Activity »
In the entries below, find the line with "- 🌱 I’m currently learning HTML, CSS & JS" and the line with "Solutions for the"; reproduce those two lines and all lines between them exactly, without pictures.

Stored entries
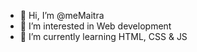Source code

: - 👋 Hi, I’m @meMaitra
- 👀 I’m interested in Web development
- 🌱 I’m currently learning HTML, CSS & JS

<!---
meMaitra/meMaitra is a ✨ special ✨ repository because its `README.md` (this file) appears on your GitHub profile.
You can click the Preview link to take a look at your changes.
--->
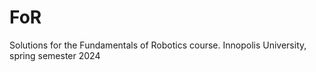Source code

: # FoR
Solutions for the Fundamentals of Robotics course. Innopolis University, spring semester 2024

...

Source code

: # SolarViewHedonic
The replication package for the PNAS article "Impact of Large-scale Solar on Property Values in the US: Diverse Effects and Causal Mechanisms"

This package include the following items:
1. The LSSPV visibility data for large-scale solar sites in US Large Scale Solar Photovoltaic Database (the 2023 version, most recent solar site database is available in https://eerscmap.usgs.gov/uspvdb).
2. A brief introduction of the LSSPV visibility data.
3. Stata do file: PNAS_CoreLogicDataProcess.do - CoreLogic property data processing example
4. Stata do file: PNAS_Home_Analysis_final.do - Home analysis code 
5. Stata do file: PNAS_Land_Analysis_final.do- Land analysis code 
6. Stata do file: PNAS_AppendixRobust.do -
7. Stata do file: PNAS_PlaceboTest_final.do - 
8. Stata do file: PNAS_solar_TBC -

Exercise response »
- 🌱 I’m currently learning HTML, CSS & JS

<!---
meMaitra/meMaitra is a ✨ special ✨ repository because its `README.md` (this file) appears on your GitHub profile.
You can click the Preview link to take a look at your changes.
--->
Source code

: # FoR
Solutions for the Fundamentals of Robotics course. Innopolis University, spring semester 2024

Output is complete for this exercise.